▶ [Instructions to follow]: Collect each line of the entries that holds the string "htpasswd".

▶ [Provided data]:
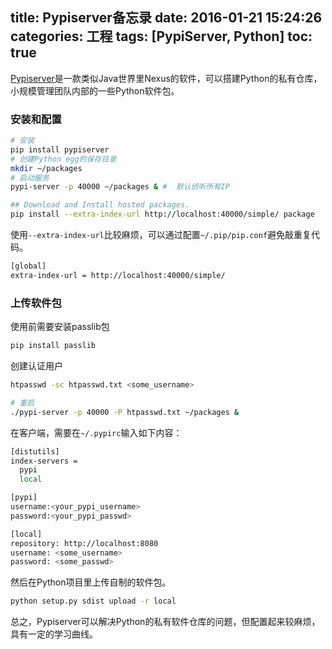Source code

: title: Pypiserver备忘录
date: 2016-01-21 15:24:26
categories: 工程
tags: [PypiServer, Python]
toc: true
---

[Pypiserver](https://pypi.python.org/pypi/pypiserver)是一款类似Java世界里Nexus的软件，可以搭建Python的私有仓库，小规模管理团队内部的一些Python软件包。

### 安装和配置

``` Bash
# 安装
pip install pypiserver
# 创建Python egg的保存目录
mkdir ~/packages
# 启动服务
pypi-server -p 40000 ~/packages & #  默认侦听所有IP

## Download and Install hosted packages.
pip install --extra-index-url http://localhost:40000/simple/ package
```

使用`--extra-index-url`比较麻烦，可以通过配置`~/.pip/pip.conf`避免敲重复代码。

``` Bash
[global]
extra-index-url = http://localhost:40000/simple/
```

### 上传软件包

使用前需要安装passlib包

``` Bash
pip install passlib
```

创建认证用户

``` Bash
htpasswd -sc htpasswd.txt <some_username>

# 重启
./pypi-server -p 40000 -P htpasswd.txt ~/packages &
```

在客户端，需要在`~/.pypirc`输入如下内容：

``` Bash
[distutils]
index-servers =
  pypi
  local

[pypi]
username:<your_pypi_username>
password:<your_pypi_passwd>

[local]
repository: http://localhost:8080
username: <some_username>
password: <some_passwd>
```

然后在Python项目里上传自制的软件包。

``` Bash
python setup.py sdist upload -r local
```

总之，Pypiserver可以解决Python的私有软件仓库的问题，但配置起来较麻烦，具有一定的学习曲线。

▶ [Completed task]:
htpasswd -sc htpasswd.txt <some_username>
./pypi-server -p 40000 -P htpasswd.txt ~/packages &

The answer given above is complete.